> [WHAT TO WORK ON] Use the entries below and reproduce exactly the lines from the one containing "- Red -> Jenruax + Firkrann" down to the one containing "- T3 -> console", both of them included.
:: RECORDS SHOWN
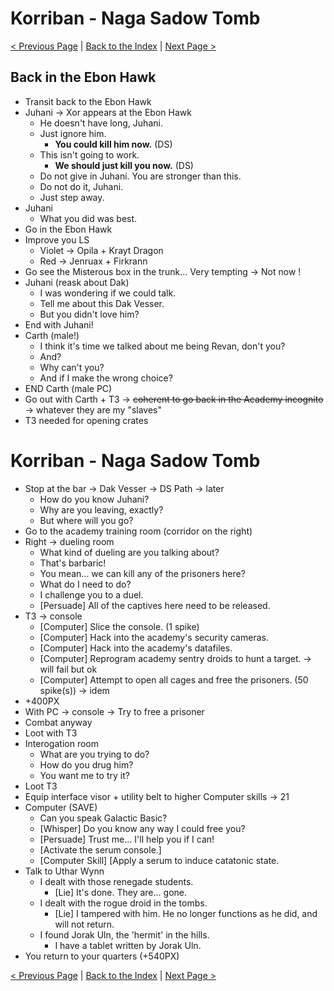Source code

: # Korriban - Naga Sadow Tomb

[< Previous Page](085_Korriban.md)
| [Back to the Index](./000_Index.md)
| [Next Page >](./087_Korriban.md)

## Back in the Ebon Hawk

- Transit back to the Ebon Hawk
- Juhani -> Xor appears at the Ebon Hawk
    - He doesn't have long, Juhani.
    - Just ignore him.
        - **You could kill him now.** (DS)
    - This isn't going to work.
        - **We should just kill you now.** (DS)
    - Do not give in Juhani. You are stronger than this.
    - Do not do it, Juhani.
    - Just step away.
- Juhani
  - What you did was best.
- Go in the Ebon Hawk
- Improve you LS
    - Violet -> Opila + Krayt Dragon
    - Red -> Jenruax + Firkrann
- Go see the Misterous box in the trunk... Very tempting -> Not now !
- Juhani (reask about Dak)
    - I was wondering if we could talk.
    - Tell me about this Dak Vesser.
    - But you didn't love him?
- End with Juhani!
- Carth (male!)
    - I think it's time we talked about me being Revan, don't you?
    - And?
    - Why can't you?
    - And if I make the wrong choice?
- END Carth (male PC)
- Go out with Carth + T3 -> ~~coherent to go back in the Academy incognito~~ -> whatever they are my "slaves"
- T3 needed for opening crates

# Korriban - Naga Sadow Tomb

- Stop at the bar -> Dak Vesser -> DS Path -> later
  - How do you know Juhani?
  - Why are you leaving, exactly?
  - But where will you go?
- Go to the academy training room (corridor on the right)
- Right -> dueling room
    - What kind of dueling are you talking about?
    - That's barbaric!
    - You mean... we can kill any of the prisoners here?
    - What do I need to do?
    - I challenge you to a duel.
    - [Persuade] All of the captives here need to be released.
- T3 -> console
    - [Computer] Slice the console. (1 spike)
    - [Computer] Hack into the academy's security cameras.
    - [Computer] Hack into the academy's datafiles.
    - [Computer] Reprogram academy sentry droids to hunt a target. -> will fail but ok
    - [Computer] Attempt to open all cages and free the prisoners. (50 spike(s)) -> idem
- +400PX
- With PC -> console -> Try to free a prisoner
- Combat anyway
- Loot with T3
- Interogation room
    - What are you trying to do?
    - How do you drug him?
    - You want me to try it?
- Loot T3
- Equip interface visor + utility belt to higher Computer skills -> 21
- Computer (SAVE)
    - Can you speak Galactic Basic?
    - [Whisper] Do you know any way I could free you?
    - [Persuade] Trust me... I'll help you if I can!
    - [Activate the serum console.]
    - [Computer Skill] [Apply a serum to induce catatonic state.
- Talk to Uthar Wynn
    - I dealt with those renegade students.
        - [Lie] It's done. They are... gone.
    - I dealt with the rogue droid in the tombs.
        - [Lie] I tampered with him. He no longer functions as he did, and will not return.
    - I found Jorak Uln, the 'hermit' in the hills.
        - I have a tablet written by Jorak Uln.
- You return to your quarters (+540PX)

[< Previous Page](085_Korriban.md)
| [Back to the Index](./000_Index.md)
| [Next Page >](./087_Korriban.md)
::::
> [EXERCISE ANSWER]
    - Red -> Jenruax + Firkrann
- Go see the Misterous box in the trunk... Very tempting -> Not now !
- Juhani (reask about Dak)
    - I was wondering if we could talk.
    - Tell me about this Dak Vesser.
    - But you didn't love him?
- End with Juhani!
- Carth (male!)
    - I think it's time we talked about me being Revan, don't you?
    - And?
    - Why can't you?
    - And if I make the wrong choice?
- END Carth (male PC)
- Go out with Carth + T3 -> ~~coherent to go back in the Academy incognito~~ -> whatever they are my "slaves"
- T3 needed for opening crates

# Korriban - Naga Sadow Tomb

- Stop at the bar -> Dak Vesser -> DS Path -> later
  - How do you know Juhani?
  - Why are you leaving, exactly?
  - But where will you go?
- Go to the academy training room (corridor on the right)
- Right -> dueling room
    - What kind of dueling are you talking about?
    - That's barbaric!
    - You mean... we can kill any of the prisoners here?
    - What do I need to do?
    - I challenge you to a duel.
    - [Persuade] All of the captives here need to be released.
- T3 -> console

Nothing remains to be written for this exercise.